Where does the string "explorer" appear in the records? Copy every line that contains it.

⟨

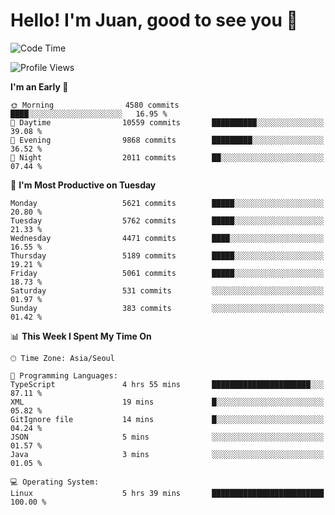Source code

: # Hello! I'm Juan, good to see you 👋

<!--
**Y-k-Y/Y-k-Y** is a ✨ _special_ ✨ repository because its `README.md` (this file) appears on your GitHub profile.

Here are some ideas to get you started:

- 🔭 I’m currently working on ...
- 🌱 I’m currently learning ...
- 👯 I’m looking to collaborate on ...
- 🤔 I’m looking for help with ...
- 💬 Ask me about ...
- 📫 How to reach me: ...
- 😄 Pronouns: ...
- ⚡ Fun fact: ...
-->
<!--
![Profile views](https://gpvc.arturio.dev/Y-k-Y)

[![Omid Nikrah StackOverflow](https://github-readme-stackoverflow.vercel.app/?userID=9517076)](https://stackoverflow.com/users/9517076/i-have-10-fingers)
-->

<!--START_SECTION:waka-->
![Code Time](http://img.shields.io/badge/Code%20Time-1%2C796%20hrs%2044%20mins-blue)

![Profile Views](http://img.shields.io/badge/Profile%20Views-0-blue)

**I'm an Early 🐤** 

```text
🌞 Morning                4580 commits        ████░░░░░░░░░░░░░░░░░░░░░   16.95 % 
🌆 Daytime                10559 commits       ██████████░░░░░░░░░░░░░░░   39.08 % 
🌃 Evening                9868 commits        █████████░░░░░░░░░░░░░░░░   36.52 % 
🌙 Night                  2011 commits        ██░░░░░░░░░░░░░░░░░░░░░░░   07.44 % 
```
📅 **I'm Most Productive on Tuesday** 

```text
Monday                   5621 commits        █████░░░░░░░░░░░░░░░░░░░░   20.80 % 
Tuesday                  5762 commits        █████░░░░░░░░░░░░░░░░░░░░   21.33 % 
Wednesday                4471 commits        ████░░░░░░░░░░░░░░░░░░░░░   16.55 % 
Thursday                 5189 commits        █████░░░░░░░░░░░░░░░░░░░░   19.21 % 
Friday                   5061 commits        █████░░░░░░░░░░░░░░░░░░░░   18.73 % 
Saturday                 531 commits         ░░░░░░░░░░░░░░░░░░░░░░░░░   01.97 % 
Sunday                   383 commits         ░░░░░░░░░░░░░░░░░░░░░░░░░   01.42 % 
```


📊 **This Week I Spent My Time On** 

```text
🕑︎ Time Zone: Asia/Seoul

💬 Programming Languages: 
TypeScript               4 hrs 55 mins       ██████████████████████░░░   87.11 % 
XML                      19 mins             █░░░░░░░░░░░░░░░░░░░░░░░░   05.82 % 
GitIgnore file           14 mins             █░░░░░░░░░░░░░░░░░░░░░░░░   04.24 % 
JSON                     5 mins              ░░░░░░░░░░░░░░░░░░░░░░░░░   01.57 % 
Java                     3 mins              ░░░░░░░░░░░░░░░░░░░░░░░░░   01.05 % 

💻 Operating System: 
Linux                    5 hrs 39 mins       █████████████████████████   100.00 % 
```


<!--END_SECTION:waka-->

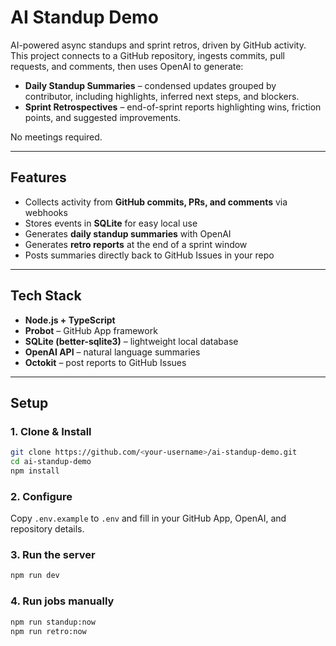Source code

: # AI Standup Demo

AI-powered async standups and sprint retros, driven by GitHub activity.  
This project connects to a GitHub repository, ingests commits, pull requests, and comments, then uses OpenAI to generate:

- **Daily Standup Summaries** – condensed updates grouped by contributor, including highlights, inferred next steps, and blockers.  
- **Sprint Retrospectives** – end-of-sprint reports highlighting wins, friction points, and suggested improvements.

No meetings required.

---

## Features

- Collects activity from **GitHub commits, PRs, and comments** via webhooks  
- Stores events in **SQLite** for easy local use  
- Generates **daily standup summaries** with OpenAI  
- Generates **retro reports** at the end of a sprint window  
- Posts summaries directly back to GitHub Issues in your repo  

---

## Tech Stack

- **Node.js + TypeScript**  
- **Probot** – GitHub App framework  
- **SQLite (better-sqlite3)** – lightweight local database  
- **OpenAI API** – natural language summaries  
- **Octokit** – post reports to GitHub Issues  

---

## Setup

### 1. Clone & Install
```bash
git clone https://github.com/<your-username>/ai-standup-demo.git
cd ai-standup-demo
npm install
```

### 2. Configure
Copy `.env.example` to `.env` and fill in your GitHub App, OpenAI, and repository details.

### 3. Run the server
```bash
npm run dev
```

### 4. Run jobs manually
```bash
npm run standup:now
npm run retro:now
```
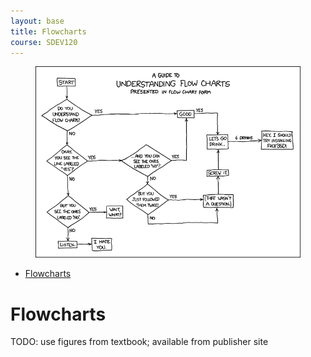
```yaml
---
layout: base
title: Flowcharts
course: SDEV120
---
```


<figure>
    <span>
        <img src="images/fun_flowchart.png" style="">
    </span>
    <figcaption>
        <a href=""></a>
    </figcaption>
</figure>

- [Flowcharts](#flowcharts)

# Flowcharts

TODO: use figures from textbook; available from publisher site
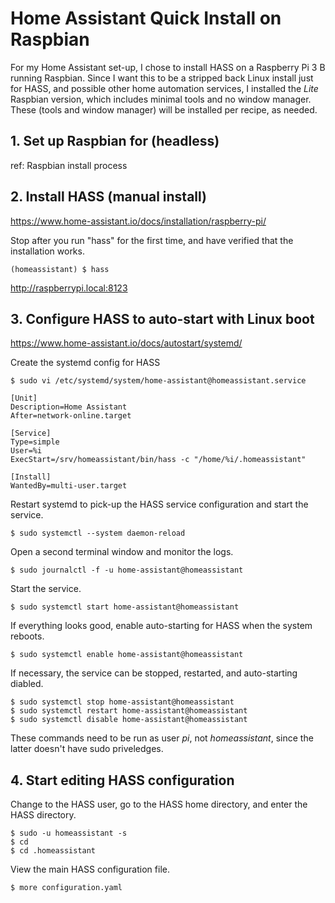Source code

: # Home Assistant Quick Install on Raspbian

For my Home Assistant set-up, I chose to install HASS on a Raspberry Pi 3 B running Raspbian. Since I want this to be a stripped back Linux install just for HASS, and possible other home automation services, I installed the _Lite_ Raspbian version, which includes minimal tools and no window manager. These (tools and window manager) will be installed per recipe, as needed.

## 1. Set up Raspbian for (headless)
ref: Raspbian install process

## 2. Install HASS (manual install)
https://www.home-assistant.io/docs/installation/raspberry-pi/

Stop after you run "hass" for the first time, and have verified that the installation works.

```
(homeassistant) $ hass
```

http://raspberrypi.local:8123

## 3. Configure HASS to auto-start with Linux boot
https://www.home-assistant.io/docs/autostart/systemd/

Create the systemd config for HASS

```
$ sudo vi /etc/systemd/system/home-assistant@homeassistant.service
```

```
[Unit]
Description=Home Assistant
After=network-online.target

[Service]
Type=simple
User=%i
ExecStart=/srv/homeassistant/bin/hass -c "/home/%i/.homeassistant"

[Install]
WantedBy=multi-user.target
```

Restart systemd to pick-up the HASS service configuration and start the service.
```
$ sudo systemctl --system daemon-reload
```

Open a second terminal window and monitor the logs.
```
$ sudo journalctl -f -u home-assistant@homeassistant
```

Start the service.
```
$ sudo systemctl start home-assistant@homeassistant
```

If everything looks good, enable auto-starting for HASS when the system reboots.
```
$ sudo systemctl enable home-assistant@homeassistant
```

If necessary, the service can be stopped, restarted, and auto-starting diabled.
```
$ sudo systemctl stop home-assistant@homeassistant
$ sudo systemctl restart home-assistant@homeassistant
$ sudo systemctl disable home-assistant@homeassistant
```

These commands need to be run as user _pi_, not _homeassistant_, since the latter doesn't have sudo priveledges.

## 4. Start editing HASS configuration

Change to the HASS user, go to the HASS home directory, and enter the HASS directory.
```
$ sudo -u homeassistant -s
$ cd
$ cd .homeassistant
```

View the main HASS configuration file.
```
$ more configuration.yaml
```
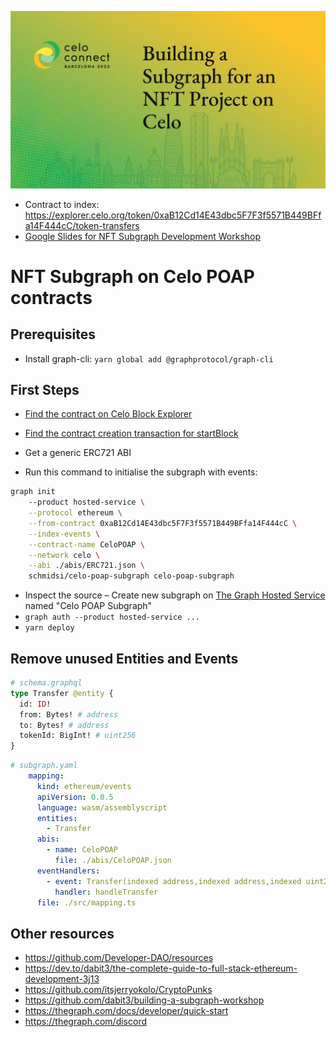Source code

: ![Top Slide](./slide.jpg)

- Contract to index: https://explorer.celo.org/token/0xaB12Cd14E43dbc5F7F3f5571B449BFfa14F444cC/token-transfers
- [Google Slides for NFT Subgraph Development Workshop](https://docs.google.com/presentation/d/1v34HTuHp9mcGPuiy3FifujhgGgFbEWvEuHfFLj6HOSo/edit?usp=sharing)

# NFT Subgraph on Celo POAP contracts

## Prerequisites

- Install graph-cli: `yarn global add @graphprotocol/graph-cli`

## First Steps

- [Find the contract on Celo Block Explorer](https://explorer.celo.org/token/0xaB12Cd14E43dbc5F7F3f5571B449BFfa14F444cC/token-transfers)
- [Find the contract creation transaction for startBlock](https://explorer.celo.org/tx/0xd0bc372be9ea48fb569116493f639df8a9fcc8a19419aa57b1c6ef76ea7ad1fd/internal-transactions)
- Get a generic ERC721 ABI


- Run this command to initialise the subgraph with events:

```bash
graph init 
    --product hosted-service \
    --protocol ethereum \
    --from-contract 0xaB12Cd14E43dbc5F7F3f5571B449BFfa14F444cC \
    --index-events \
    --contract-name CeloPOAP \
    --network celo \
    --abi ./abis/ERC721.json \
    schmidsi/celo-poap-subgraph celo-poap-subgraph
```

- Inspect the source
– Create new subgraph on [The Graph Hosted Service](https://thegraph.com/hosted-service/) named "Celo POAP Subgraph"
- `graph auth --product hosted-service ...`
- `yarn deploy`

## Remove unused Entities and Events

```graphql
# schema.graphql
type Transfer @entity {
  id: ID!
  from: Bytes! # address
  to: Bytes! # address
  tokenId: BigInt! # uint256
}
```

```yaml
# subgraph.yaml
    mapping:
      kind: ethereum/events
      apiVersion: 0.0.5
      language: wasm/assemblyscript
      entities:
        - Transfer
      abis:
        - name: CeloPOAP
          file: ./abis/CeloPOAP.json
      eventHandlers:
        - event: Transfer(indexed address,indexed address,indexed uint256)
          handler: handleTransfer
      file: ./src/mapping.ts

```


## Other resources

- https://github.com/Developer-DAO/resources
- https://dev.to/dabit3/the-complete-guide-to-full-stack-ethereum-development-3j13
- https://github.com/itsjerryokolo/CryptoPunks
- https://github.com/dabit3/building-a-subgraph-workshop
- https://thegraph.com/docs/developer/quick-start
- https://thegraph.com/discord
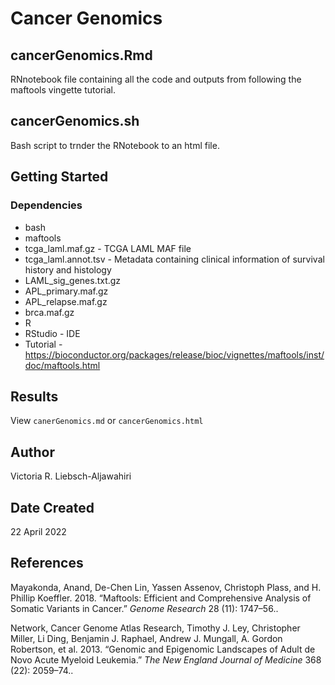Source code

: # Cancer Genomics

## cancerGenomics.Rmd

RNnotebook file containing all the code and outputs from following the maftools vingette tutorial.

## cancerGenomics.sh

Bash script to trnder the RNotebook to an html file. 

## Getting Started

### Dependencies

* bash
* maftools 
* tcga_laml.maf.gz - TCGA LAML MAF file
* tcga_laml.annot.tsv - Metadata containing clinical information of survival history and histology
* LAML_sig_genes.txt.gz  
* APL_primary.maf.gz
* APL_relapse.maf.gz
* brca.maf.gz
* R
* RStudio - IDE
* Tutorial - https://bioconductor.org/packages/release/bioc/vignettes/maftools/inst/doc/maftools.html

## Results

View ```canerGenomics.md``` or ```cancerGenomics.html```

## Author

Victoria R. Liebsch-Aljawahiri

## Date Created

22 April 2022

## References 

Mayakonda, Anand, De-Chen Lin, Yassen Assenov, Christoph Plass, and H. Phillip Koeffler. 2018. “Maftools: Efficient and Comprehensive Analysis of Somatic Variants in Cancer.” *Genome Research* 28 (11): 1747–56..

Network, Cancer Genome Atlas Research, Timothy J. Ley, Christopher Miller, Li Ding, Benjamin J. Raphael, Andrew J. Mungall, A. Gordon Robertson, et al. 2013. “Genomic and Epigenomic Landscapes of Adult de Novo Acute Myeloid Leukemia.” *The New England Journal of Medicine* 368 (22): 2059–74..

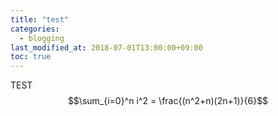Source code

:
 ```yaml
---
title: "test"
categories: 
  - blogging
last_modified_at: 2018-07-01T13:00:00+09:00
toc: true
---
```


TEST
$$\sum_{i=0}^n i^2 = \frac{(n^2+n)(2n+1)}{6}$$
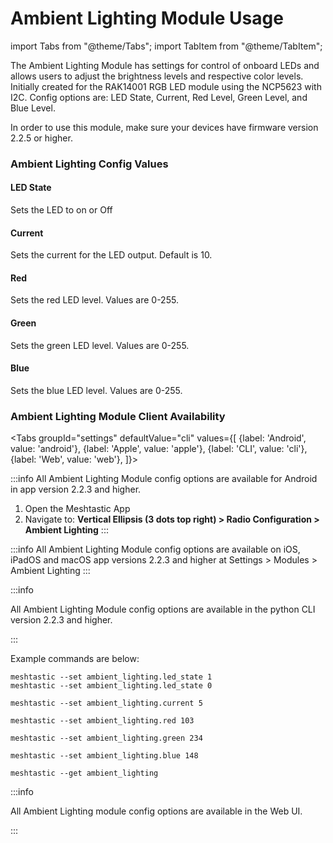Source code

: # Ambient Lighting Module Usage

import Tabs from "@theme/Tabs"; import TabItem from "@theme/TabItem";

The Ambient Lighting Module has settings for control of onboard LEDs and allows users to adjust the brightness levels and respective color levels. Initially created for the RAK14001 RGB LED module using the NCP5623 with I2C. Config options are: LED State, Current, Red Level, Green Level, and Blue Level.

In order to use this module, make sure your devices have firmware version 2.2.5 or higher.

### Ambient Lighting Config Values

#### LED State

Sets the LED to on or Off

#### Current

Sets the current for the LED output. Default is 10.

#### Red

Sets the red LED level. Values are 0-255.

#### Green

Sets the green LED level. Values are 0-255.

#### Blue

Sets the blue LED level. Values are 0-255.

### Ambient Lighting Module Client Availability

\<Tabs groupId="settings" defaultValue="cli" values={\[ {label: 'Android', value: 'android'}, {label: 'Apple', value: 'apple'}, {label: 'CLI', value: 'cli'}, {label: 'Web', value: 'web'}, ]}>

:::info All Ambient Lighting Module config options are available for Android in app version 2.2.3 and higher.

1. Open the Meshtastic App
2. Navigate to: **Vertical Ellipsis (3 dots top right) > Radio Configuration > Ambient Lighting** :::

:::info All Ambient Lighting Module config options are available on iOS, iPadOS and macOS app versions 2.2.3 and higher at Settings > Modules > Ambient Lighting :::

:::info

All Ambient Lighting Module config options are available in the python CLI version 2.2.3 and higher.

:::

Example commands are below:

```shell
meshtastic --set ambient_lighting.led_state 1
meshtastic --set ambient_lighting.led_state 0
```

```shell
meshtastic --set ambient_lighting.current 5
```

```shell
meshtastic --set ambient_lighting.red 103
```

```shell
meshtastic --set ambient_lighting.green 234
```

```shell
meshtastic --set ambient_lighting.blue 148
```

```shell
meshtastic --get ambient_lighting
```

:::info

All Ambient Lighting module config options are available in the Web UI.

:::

⟩

▸ RESULT:
- Contract to index: https://explorer.celo.org/token/0xaB12Cd14E43dbc5F7F3f5571B449BFfa14F444cC/token-transfers
- [Find the contract on Celo Block Explorer](https://explorer.celo.org/token/0xaB12Cd14E43dbc5F7F3f5571B449BFfa14F444cC/token-transfers)
- [Find the contract creation transaction for startBlock](https://explorer.celo.org/tx/0xd0bc372be9ea48fb569116493f639df8a9fcc8a19419aa57b1c6ef76ea7ad1fd/internal-transactions)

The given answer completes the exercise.